The multi-GPU runner pool went live on 2026-05-21 (g6e.12xlarge, self-hosted, linux, x64, gpu, multi-gpu). The on: block in this workflow was previously commented out because no runner advertised that label; that precondition is now satisfied. This change uncomments the original pull_request paths trigger and removes the DISABLED comment. No test or workflow logic changes.

isaaclab-review-bot

🤖 Isaac Lab Review Bot

PR #5738 — [CI] Enable FabricFrameView multi-GPU workflow trigger

Summary

This PR re-enables the pull_request trigger for the FabricFrameView multi-GPU test workflow. The trigger was previously commented out awaiting infrastructure provisioning of a multi-GPU runner.

Changes Reviewed

File	Change Type	Lines
`.github/workflows/test-fabric-multi-gpu.yaml`	Modified	+5/-12

Analysis

✅ Clean change — The diff simply uncomments the original pull_request paths trigger and removes the DISABLED comment block. No workflow logic changes.

✅ Path filters retained — The workflow appropriately triggers only on changes to:

source/isaaclab_physx/isaaclab_physx/sim/views/fabric_frame_view.py
source/isaaclab_physx/test/sim/test_views_xform_prim_fabric.py
.github/workflows/test-fabric-multi-gpu.yaml

✅ workflow_dispatch preserved — Manual triggering capability remains for debugging/re-runs.

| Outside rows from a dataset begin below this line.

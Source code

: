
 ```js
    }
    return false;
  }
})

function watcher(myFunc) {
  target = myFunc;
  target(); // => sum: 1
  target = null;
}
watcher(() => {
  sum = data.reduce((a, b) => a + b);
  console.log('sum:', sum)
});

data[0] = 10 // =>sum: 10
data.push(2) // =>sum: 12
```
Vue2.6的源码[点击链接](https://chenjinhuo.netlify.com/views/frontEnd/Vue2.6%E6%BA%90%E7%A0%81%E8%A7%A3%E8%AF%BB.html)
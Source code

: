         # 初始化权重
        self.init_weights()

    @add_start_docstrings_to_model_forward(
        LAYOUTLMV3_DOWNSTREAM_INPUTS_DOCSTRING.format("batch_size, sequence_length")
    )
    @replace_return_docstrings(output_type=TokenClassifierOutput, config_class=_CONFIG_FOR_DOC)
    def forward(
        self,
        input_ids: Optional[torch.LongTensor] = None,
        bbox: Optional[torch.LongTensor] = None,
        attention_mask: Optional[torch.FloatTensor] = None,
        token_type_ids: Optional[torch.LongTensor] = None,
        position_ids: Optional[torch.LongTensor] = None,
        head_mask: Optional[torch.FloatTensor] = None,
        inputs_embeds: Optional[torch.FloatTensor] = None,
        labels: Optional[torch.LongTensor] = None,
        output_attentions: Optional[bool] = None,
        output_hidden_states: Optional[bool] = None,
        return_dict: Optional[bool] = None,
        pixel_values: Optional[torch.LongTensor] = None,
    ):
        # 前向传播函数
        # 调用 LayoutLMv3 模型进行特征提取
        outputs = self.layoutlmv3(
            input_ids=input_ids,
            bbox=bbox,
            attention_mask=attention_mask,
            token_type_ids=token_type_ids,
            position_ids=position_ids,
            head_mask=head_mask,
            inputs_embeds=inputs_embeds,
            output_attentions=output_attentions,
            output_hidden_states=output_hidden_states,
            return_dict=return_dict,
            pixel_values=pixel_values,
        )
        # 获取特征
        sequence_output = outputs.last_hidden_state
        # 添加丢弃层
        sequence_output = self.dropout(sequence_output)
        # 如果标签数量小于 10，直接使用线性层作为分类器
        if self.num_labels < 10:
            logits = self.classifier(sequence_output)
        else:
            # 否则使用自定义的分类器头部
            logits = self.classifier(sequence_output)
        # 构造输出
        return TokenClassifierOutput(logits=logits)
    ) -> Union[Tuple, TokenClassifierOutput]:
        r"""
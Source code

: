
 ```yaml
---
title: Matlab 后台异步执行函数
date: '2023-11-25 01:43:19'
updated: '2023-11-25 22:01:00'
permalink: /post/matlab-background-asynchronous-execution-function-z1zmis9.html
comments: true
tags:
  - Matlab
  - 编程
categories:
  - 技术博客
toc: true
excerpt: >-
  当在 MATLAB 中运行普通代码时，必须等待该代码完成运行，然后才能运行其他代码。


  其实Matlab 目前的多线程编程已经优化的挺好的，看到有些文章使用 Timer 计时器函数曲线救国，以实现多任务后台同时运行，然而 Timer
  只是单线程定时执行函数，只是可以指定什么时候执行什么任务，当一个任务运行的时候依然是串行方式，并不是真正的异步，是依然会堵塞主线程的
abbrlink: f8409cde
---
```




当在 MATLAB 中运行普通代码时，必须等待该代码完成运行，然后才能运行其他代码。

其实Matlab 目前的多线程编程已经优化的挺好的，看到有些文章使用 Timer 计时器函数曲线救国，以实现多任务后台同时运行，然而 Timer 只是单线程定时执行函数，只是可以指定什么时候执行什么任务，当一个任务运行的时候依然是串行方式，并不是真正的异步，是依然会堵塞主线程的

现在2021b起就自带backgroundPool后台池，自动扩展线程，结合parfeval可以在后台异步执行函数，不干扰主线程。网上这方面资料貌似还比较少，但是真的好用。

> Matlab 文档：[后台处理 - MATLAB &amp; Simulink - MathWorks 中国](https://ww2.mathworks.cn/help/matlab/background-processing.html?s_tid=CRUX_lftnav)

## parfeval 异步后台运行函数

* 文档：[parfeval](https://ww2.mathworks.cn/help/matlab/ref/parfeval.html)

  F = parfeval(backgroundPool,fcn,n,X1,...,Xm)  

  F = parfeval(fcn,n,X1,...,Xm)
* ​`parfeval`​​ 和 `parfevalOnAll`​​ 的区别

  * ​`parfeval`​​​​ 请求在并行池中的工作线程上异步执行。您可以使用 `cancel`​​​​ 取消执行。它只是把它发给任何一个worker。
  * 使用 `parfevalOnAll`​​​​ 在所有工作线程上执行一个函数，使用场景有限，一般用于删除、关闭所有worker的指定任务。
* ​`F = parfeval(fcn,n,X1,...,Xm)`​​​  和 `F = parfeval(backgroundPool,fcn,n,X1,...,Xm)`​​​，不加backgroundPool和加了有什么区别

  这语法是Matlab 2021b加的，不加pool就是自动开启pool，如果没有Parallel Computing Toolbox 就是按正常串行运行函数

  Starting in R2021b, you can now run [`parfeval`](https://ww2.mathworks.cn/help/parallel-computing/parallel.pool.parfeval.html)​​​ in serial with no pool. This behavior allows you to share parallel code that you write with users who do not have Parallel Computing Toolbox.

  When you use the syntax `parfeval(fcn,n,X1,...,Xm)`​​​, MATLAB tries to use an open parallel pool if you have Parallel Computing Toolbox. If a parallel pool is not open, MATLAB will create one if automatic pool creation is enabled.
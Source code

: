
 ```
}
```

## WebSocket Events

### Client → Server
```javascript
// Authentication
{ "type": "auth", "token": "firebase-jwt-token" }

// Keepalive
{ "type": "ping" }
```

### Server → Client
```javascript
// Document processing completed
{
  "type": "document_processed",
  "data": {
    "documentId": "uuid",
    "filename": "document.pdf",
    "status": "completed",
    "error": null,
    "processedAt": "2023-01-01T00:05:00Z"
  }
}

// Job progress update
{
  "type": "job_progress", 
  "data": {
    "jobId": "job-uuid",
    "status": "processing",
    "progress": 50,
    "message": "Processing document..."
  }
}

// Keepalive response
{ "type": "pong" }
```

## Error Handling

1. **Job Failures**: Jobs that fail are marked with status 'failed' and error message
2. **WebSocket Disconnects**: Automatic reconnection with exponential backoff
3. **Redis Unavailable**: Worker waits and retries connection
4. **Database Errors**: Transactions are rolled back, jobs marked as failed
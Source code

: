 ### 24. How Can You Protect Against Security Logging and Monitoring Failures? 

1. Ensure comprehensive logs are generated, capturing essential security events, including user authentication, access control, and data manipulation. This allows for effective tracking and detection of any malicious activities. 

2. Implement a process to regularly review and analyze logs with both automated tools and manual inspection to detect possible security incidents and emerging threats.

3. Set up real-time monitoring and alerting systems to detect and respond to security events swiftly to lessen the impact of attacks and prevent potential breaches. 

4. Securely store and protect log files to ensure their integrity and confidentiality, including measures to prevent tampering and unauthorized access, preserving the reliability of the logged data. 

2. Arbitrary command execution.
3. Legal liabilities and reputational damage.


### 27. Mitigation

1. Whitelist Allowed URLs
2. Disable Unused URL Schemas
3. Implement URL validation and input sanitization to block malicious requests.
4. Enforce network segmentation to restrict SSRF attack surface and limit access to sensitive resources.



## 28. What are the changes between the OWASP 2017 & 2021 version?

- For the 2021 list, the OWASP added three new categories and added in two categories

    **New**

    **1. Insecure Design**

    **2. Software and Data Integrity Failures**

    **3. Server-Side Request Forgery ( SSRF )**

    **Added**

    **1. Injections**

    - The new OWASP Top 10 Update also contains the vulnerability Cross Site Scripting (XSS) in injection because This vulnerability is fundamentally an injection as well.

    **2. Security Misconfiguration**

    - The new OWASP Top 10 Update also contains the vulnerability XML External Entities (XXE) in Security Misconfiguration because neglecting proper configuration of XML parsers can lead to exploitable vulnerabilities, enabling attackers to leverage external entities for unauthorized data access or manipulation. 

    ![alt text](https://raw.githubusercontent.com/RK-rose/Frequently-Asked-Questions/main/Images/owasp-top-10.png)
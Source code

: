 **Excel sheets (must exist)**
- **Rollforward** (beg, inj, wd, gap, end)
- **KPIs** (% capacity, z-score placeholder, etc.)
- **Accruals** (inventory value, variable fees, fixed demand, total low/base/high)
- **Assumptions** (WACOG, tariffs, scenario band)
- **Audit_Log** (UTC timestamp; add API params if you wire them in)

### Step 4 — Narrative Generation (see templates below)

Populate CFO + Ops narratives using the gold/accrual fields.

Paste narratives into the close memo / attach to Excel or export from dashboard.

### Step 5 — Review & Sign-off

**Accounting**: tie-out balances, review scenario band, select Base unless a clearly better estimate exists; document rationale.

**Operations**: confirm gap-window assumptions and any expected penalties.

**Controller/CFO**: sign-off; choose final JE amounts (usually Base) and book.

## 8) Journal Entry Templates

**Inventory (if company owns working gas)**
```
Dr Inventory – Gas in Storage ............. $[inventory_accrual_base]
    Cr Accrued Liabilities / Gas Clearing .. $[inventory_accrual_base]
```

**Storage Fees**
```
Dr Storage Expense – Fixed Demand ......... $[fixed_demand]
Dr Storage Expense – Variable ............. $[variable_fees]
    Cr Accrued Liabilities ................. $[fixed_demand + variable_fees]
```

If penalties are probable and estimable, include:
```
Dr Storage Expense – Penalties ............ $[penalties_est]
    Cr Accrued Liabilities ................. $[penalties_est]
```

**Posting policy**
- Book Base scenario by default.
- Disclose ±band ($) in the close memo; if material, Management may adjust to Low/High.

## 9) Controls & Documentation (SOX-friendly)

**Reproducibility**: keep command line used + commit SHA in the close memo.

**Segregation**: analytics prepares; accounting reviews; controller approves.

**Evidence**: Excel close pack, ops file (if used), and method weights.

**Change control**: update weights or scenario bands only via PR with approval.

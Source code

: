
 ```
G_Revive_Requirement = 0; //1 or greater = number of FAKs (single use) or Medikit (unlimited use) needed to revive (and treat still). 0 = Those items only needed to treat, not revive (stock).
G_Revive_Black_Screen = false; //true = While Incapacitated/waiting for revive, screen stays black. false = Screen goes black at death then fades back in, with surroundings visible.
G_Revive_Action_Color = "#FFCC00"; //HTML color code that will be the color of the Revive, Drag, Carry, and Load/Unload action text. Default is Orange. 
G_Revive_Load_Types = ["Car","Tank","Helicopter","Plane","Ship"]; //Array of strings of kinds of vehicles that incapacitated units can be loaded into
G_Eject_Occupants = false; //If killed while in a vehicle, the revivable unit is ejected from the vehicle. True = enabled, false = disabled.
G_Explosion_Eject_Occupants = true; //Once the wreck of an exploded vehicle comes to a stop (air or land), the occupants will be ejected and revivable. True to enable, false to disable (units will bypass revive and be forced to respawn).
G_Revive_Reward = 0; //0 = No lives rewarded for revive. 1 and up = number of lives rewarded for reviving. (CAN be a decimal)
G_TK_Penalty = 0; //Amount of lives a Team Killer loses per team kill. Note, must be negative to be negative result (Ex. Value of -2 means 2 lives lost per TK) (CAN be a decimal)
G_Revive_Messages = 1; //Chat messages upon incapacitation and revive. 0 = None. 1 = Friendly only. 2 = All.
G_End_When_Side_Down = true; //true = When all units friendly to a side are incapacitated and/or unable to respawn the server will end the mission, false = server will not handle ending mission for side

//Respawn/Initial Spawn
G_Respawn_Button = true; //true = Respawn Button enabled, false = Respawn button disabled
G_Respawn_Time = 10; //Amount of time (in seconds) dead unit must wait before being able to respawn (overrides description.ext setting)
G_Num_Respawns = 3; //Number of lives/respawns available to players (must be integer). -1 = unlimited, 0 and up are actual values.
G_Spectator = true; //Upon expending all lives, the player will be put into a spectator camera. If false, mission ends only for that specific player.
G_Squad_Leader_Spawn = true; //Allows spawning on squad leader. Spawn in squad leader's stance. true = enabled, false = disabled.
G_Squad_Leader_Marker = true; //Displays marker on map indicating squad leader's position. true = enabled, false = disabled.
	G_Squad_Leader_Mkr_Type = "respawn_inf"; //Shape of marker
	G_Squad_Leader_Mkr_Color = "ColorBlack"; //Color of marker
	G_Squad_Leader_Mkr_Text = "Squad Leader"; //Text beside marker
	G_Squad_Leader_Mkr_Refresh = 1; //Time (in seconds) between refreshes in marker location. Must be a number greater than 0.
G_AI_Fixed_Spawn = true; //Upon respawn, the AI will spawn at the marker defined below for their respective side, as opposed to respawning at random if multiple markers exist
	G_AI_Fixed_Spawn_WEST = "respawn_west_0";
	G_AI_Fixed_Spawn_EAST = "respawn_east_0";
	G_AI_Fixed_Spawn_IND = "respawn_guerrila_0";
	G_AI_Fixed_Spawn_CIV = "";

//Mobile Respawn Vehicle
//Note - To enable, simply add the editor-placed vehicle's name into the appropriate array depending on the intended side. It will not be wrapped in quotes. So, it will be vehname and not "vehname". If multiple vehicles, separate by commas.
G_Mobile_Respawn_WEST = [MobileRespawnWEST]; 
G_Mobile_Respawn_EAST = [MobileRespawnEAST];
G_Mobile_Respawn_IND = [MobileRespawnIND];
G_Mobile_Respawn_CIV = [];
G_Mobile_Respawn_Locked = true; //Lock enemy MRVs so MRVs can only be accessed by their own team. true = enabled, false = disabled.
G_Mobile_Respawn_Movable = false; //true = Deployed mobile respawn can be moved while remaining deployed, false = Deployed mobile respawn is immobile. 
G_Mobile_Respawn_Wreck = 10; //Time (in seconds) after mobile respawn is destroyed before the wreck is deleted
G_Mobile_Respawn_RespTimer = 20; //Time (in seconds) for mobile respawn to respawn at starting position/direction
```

✅ Excellent PR description — Clear rationale, scope, and test plan provided.

CI Status

Standard test jobs correctly self-skip (not in Detect Changes allowlist)
FabricFrameView multi-GPU unit tests job is pending/queued as expected

Verdict

No issues found. This is a minimal, well-documented infrastructure enablement change.

_{🤖 Automated review by isaaclab-review-bot | Commit: baf811f}

Update (commit c21377a): New commit adds a Set up Python step using setup-python@v5 with Python 3.12. This is a sensible addition to ensure consistent Python environment setup before running the Isaac Lab install script. ✅ No issues — LGTM.

Update (commit 4f136d1): Adds pip install cmake step before Isaac Lab installation. The detailed comment explains this bypasses the sudo apt-get path in install.py (line 35) by placing cmake on PATH via the pip wheel. Smart workaround for CI environments. ✅ No issues — LGTM.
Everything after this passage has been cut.